*** Begin section ***

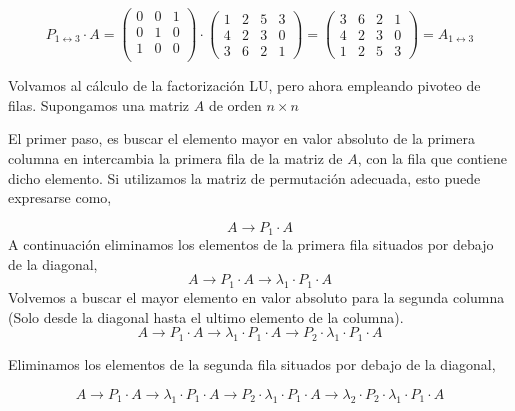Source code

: \begin{equation*}
P_{1\leftrightarrow 3}\cdot A=\begin{pmatrix}
0& 0& 1\\
0& 1& 0\\
1& 0& 0\\
\end{pmatrix} \cdot \begin{pmatrix}
1& 2& 5& 3\\
4& 2& 3& 0\\
3& 6& 2& 1
\end{pmatrix} = \begin{pmatrix}
3& 6& 2& 1\\
4& 2& 3& 0\\
1& 2& 5& 3
\end{pmatrix}= A_{1\leftrightarrow 3}
\end{equation*}

Volvamos al cálculo de la factorización LU, pero ahora empleando pivoteo de filas. Supongamos una matriz $A$ de orden $n\times n$

El primer paso, es buscar el elemento mayor en valor absoluto de la primera columna en intercambia la primera fila de la matriz de $A$, con la fila que contiene dicho elemento. Si utilizamos la matriz de permutación adecuada, esto puede expresarse como,

\begin{equation*}
A \rightarrow P_1\cdot A
\end{equation*}
A continuación eliminamos los elementos de la primera fila situados por debajo de la diagonal,
\begin{equation*}
A \rightarrow P_1\cdot A \rightarrow \lambda_1 \cdot P_1 \cdot A
\end{equation*}
Volvemos a buscar el mayor elemento en valor absoluto para la segunda columna (Solo desde la diagonal hasta el ultimo elemento de la columna).  
\begin{equation*}
A \rightarrow P_1\cdot A \rightarrow \lambda_1 \cdot P_1 \cdot A \rightarrow  P_2 \cdot \lambda_1 \cdot P_1 \cdot A 
\end{equation*}

Eliminamos los elementos de la segunda fila situados por debajo de la diagonal,

\begin{equation*}
A \rightarrow P_1\cdot A \rightarrow \lambda_1 \cdot P_1 \cdot A \rightarrow  P_2 \cdot \lambda_1 \cdot P_1 \cdot A \rightarrow \lambda_2 \cdot  P_2 \cdot \lambda_1 \cdot P_1 \cdot A
\end{equation*}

*** End section ***

# YOUR OBJECTIVE
From the records above, copy each line in which the string "valor" occurs.

# RESULT BELOW
El primer paso, es buscar el elemento mayor en valor absoluto de la primera columna en intercambia la primera fila de la matriz de $A$, con la fila que contiene dicho elemento. Si utilizamos la matriz de permutación adecuada, esto puede expresarse como,
Volvemos a buscar el mayor elemento en valor absoluto para la segunda columna (Solo desde la diagonal hasta el ultimo elemento de la columna).  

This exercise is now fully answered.